Faculty of law blogs / UNIVERSITY OF OXFORD

Is there a role for patents in the financing of new innovative firms?

Author(s)

Bronwyn H. Hall

Posted

Time to read

3 Minutes

At first glance the answer to the question posed in the title seems obvious, since such firms have few assets other than their ideas and inventions. Therefore, granting property rights to these intangibles would seem to ensure the ability of the new firm to grow without the threat of immediate imitation. A second benefit of owning patents is that they create a securable asset in an environment where few such assets are available, making obtaining external finance easier. In this survey, I look more closely at one of the posited benefits of the patent system for startups: the use of patents as a quality signal or security for obtaining financing when a firm has few ways of conveying information to potential investors or to protect them in case of failure. My conclusion is that although they do indeed function in this way in some cases, the need for a market in which to monetize the patent assets of failed firms has some downsides in the form of facilitating rent extraction that does not necessarily incentivize innovation.
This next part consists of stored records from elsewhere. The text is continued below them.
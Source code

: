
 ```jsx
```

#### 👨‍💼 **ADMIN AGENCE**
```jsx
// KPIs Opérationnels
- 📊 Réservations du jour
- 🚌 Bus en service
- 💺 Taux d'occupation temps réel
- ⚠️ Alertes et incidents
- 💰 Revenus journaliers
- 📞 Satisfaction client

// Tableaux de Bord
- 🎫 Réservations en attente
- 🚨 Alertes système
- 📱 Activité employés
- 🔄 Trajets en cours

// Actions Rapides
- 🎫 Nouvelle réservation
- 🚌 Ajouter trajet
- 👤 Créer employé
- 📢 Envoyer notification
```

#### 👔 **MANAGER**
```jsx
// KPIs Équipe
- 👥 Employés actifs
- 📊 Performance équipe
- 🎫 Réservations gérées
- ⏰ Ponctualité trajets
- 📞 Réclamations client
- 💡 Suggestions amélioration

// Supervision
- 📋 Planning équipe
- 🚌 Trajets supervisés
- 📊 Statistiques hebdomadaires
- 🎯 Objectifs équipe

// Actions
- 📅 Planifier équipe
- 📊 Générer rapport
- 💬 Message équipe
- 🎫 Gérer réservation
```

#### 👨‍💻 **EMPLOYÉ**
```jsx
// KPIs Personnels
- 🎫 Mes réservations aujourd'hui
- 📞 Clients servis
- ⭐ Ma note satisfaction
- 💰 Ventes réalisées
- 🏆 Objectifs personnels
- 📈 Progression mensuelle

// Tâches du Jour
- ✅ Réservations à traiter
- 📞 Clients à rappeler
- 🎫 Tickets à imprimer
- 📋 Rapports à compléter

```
In the first paper to obtain plausibly causal evidence of the positive impact on new firms of holding patents, Farre-Mensa et al. find that startups whose patents are granted average 55% higher employment growth and 80% higher sales growth five years later. These authors also find that follow-on innovation by the same firms is of higher quality and that venture capital funding is more easily obtained if they have granted patents. Graham et al. surveyed entrepreneurs and investors in the biotechnology, medical device, and software sectors, finding that both groups rated financing and improving exit valuation as moderately to very important motives for obtaining patents, more so for biotechnology and medical devices. The latter finding is consistent with much prior survey work on the importance of patents in various industries. The great majority of other studies of patenting and access to financing in startups finds a positive relationship, although unlike Farre-Mensa et al. none are able to fully sort out the difference between patents as a signal of a good idea and patents as a property right. As I report in my survey, it is therefore surprising that a relatively small share of startups patent, even when they are VC-backed. The most common reasons for not patenting reported by Graham et al. are costs and the desire to keep an invention secret. Not having a patentable invention is given as a reason less often.
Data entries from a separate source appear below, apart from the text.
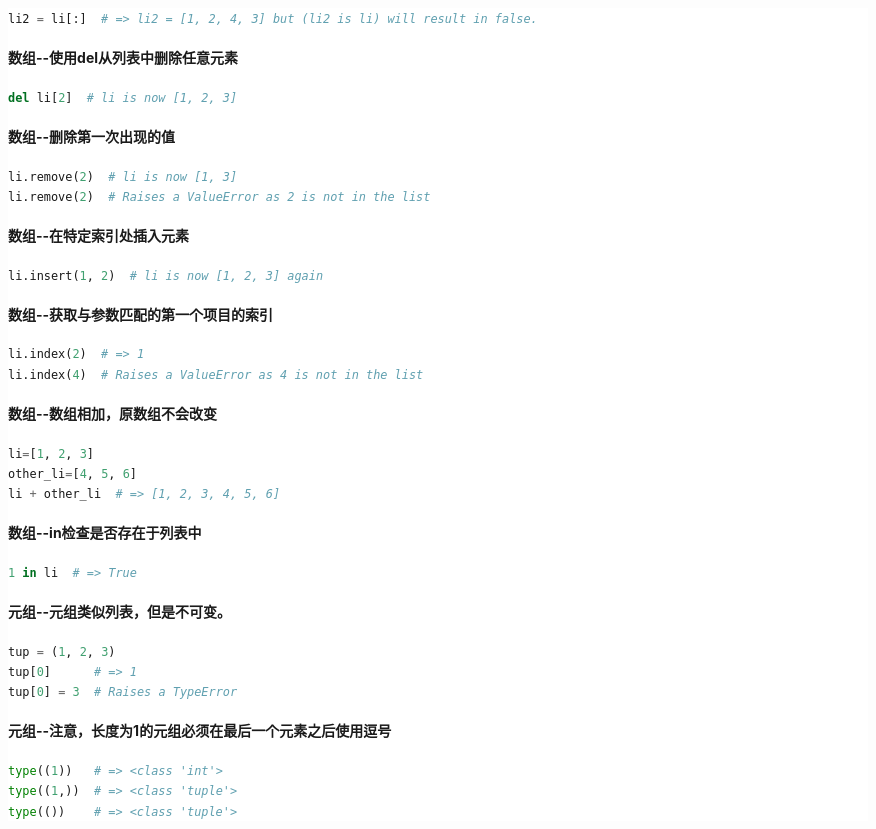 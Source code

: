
 ``` python 
li2 = li[:]  # => li2 = [1, 2, 4, 3] but (li2 is li) will result in false.
```

#### 数组--使用del从列表中删除任意元素

``` python 
del li[2]  # li is now [1, 2, 3]
```

#### 数组--删除第一次出现的值

``` python 
li.remove(2)  # li is now [1, 3]
li.remove(2)  # Raises a ValueError as 2 is not in the list
```

#### 数组--在特定索引处插入元素

``` python 
li.insert(1, 2)  # li is now [1, 2, 3] again    
```

#### 数组--获取与参数匹配的第一个项目的索引

``` python 
li.index(2)  # => 1
li.index(4)  # Raises a ValueError as 4 is not in the list
```
 
#### 数组--数组相加，原数组不会改变

``` python 
li=[1, 2, 3]
other_li=[4, 5, 6]
li + other_li  # => [1, 2, 3, 4, 5, 6]   
```

#### 数组--in检查是否存在于列表中

``` python 
1 in li  # => True  
```

#### 元组--元组类似列表，但是不可变。

``` python 
tup = (1, 2, 3)
tup[0]      # => 1
tup[0] = 3  # Raises a TypeError
```

#### 元组--注意，长度为1的元组必须在最后一个元素之后使用逗号

``` python 
type((1))   # => <class 'int'>
type((1,))  # => <class 'tuple'>
type(())    # => <class 'tuple'>
```
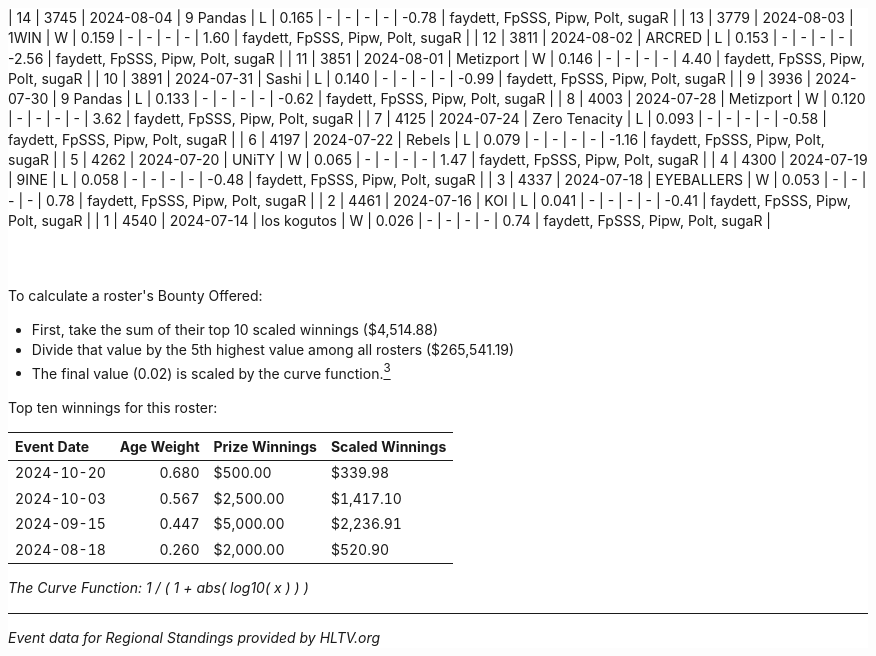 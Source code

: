 |           14 |     3745 | 2024-08-04 | 9 Pandas         | L   | 0.165      | -            | -                | -                | -         |    -0.78 | faydett, FpSSS, Pipw, Polt, sugaR |
|           13 |     3779 | 2024-08-03 | 1WIN             | W   | 0.159      | -            | -                | -                | -         |     1.60 | faydett, FpSSS, Pipw, Polt, sugaR |
|           12 |     3811 | 2024-08-02 | ARCRED           | L   | 0.153      | -            | -                | -                | -         |    -2.56 | faydett, FpSSS, Pipw, Polt, sugaR |
|           11 |     3851 | 2024-08-01 | Metizport        | W   | 0.146      | -            | -                | -                | -         |     4.40 | faydett, FpSSS, Pipw, Polt, sugaR |
|           10 |     3891 | 2024-07-31 | Sashi            | L   | 0.140      | -            | -                | -                | -         |    -0.99 | faydett, FpSSS, Pipw, Polt, sugaR |
|            9 |     3936 | 2024-07-30 | 9 Pandas         | L   | 0.133      | -            | -                | -                | -         |    -0.62 | faydett, FpSSS, Pipw, Polt, sugaR |
|            8 |     4003 | 2024-07-28 | Metizport        | W   | 0.120      | -            | -                | -                | -         |     3.62 | faydett, FpSSS, Pipw, Polt, sugaR |
|            7 |     4125 | 2024-07-24 | Zero Tenacity    | L   | 0.093      | -            | -                | -                | -         |    -0.58 | faydett, FpSSS, Pipw, Polt, sugaR |
|            6 |     4197 | 2024-07-22 | Rebels           | L   | 0.079      | -            | -                | -                | -         |    -1.16 | faydett, FpSSS, Pipw, Polt, sugaR |
|            5 |     4262 | 2024-07-20 | UNiTY            | W   | 0.065      | -            | -                | -                | -         |     1.47 | faydett, FpSSS, Pipw, Polt, sugaR |
|            4 |     4300 | 2024-07-19 | 9INE             | L   | 0.058      | -            | -                | -                | -         |    -0.48 | faydett, FpSSS, Pipw, Polt, sugaR |
|            3 |     4337 | 2024-07-18 | EYEBALLERS       | W   | 0.053      | -            | -                | -                | -         |     0.78 | faydett, FpSSS, Pipw, Polt, sugaR |
|            2 |     4461 | 2024-07-16 | KOI              | L   | 0.041      | -            | -                | -                | -         |    -0.41 | faydett, FpSSS, Pipw, Polt, sugaR |
|            1 |     4540 | 2024-07-14 | los kogutos      | W   | 0.026      | -            | -                | -                | -         |     0.74 | faydett, FpSSS, Pipw, Polt, sugaR |

<br />
<span id="table2"></span><br />
To calculate a roster's Bounty Offered:<br />

- First, take the sum of their top 10 scaled winnings ($4,514.88)
- Divide that value by the 5th highest value among all rosters ($265,541.19)
- The final value (0.02) is scaled by the curve function.[<sup>3</sup>](#curveFunction)

Top ten winnings for this roster:<br />

| Event Date | Age Weight | Prize Winnings | Scaled Winnings |
| :- | -: | :- | :- |
| 2024-10-20 |      0.680 | $500.00        | $339.98         |
| 2024-10-03 |      0.567 | $2,500.00      | $1,417.10       |
| 2024-09-15 |      0.447 | $5,000.00      | $2,236.91       |
| 2024-08-18 |      0.260 | $2,000.00      | $520.90         |


<span id="curveFunction"></span>_The Curve Function: 1 / ( 1 + abs( log10( x ) ) )_<br />

---
_Event data for Regional Standings provided by HLTV.org_<br />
In spite of the positive benefits of patents as exclusionary tools and for the securing of financing, many entrepreneurs and researchers critique the operation of the patent system with respect to new entrants on two grounds: 1) in the presence of cumulative innovation, the costs of licensing in the patented technologies on which the startup’s technology builds can be prohibitively expensive; and 2) the existence of a market for patents that enables sale of patents on firm exit has a negative impact on surviving firms.

The existence of a secondary market for patent and other IP assets is important for creating salvage values for investors in startups which fail, since the possibility of extracting some value from the failure reduces the cost of capital for the investment. The evidence to date shows that patent markets are in their infancy, or at least at the toddler stage, and that the main sellers in terms of numbers of patents are large operating companies rather than startups. The beneficial nature of patent markets or markets for technology presumes that the sale of patents on the ‘secondhand’ market occurs because the technology they protect is useful to a firm other than the one currently owning the patent. In an ideal world, the role of patent markets would be to allocate technologies to those best able to make use of them profitably and efficiently, enhancing overall welfare. However, the evidence on buyers in this market suggests that these patents are being purchased for a range of reasons, most of which do not involve actually using the protected technology.
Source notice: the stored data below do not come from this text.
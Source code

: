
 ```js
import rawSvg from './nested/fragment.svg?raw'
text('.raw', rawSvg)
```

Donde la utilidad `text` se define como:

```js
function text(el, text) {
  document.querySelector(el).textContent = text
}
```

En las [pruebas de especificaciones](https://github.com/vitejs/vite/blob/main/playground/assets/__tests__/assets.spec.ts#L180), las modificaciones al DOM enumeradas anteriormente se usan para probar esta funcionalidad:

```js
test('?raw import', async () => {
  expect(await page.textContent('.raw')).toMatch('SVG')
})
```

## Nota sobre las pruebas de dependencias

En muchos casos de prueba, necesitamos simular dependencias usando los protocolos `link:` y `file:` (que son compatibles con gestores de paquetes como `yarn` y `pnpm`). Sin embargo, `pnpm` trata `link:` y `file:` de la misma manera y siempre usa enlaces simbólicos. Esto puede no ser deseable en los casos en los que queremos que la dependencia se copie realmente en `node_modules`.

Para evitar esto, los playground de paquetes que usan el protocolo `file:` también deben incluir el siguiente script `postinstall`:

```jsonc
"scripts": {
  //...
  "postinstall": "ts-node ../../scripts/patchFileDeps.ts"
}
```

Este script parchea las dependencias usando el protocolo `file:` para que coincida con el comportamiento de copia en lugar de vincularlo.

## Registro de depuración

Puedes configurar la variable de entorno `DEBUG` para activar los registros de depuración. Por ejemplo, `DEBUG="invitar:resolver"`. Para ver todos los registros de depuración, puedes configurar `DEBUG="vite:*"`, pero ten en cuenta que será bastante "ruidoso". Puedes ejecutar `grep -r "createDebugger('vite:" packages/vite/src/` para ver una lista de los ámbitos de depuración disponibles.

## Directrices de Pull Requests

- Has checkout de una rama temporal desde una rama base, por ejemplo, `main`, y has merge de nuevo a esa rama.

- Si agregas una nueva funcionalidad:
There are at least four problematic factors: 1) the presence of some very low quality patents, whose assertion will do nothing for innovation, but which may be too costly to overturn; 2) the frequency of parallel invention, implying that the information in the patent was not used by a potential infringer; 3) bargaining threat points that lead to extraction of more than the value of the patented invention; and 4) actual returns to inventors or owners from the intermediaries in such markets are rather low, raising the question of how large an innovation incentive was created by the secondary market.

Who buys patents on these markets? The limited and selective evidence I survey suggests that startups are more likely to sell to (potential) users of their technologies when they fail, whereas the larger corporations are likely to be pursuing a more defensive strategy by selling to defensive aggregators or patent assertion entities.

The evidence on the overall impact of the patent system on startups, or indeed on innovation as a whole, is somewhat inconclusive. Patents do seem to help some startups secure financing, but at a high enough cost that many firms are discouraged from using them. In addition, the benefits to startups of the secondary market for patent assets are more difficult to discern. The reasons are not hard to find. First, the patent system is just that – a system, and evaluating its impact is essentially a macro-economic question for which we have little in the way of alternative universes, other than past history. Second, and related to the weaknesses of the empirical evidence on the functioning of markets for technology, is an absence of transparency in these markets. The information we have tends to be selective, often based on samples where the sampling methodology is less than clear, and a large number of licensing transactions go unobserved, except by the participants.

Bronwyn H. Hall is Emerita Professor of Economics at the University of Califonia, Berkeley.